Copy the lines below, beginning with the one that contains "for this project." and continuing through the final line, exactly as written and with no other lines.
*****
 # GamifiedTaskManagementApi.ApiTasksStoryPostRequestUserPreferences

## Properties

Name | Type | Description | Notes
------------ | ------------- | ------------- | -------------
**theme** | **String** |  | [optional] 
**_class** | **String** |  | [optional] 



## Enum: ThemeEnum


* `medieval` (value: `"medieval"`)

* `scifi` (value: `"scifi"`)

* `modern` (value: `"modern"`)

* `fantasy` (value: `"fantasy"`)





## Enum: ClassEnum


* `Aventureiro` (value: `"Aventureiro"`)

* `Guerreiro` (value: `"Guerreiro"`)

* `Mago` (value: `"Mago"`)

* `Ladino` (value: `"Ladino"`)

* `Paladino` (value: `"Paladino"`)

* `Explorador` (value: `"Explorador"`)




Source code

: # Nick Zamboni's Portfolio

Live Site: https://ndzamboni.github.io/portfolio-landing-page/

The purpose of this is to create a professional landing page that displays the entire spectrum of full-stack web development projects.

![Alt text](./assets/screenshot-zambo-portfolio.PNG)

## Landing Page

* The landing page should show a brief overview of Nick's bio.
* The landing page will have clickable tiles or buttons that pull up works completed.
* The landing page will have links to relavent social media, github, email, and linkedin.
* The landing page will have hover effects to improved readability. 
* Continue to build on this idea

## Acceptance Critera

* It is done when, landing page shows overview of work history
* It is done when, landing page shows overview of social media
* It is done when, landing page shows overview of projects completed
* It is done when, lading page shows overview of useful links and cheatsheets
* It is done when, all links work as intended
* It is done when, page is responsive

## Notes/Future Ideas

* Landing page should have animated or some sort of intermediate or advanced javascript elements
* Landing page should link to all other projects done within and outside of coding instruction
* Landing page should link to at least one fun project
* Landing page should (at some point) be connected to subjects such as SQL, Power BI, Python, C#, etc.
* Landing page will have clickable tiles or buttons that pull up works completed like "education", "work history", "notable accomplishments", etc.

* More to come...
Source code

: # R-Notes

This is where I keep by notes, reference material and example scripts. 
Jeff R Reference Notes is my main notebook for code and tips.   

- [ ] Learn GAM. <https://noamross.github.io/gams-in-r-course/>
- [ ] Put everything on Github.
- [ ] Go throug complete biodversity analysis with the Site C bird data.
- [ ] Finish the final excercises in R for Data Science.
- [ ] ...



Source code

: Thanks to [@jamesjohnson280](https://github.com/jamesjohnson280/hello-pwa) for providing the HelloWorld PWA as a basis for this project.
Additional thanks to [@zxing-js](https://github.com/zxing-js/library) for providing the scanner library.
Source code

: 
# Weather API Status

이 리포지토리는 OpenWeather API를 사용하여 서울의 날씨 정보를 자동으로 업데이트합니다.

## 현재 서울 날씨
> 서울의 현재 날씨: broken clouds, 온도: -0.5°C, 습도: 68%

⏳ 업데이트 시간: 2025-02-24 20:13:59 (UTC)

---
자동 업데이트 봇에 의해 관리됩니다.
*****
COMPLETED TASK:
: Thanks to [@jamesjohnson280](https://github.com/jamesjohnson280/hello-pwa) for providing the HelloWorld PWA as a basis for this project.
Additional thanks to [@zxing-js](https://github.com/zxing-js/library) for providing the scanner library.
Source code

: 
# Weather API Status

이 리포지토리는 OpenWeather API를 사용하여 서울의 날씨 정보를 자동으로 업데이트합니다.

## 현재 서울 날씨
> 서울의 현재 날씨: broken clouds, 온도: -0.5°C, 습도: 68%

⏳ 업데이트 시간: 2025-02-24 20:13:59 (UTC)

---
자동 업데이트 봇에 의해 관리됩니다.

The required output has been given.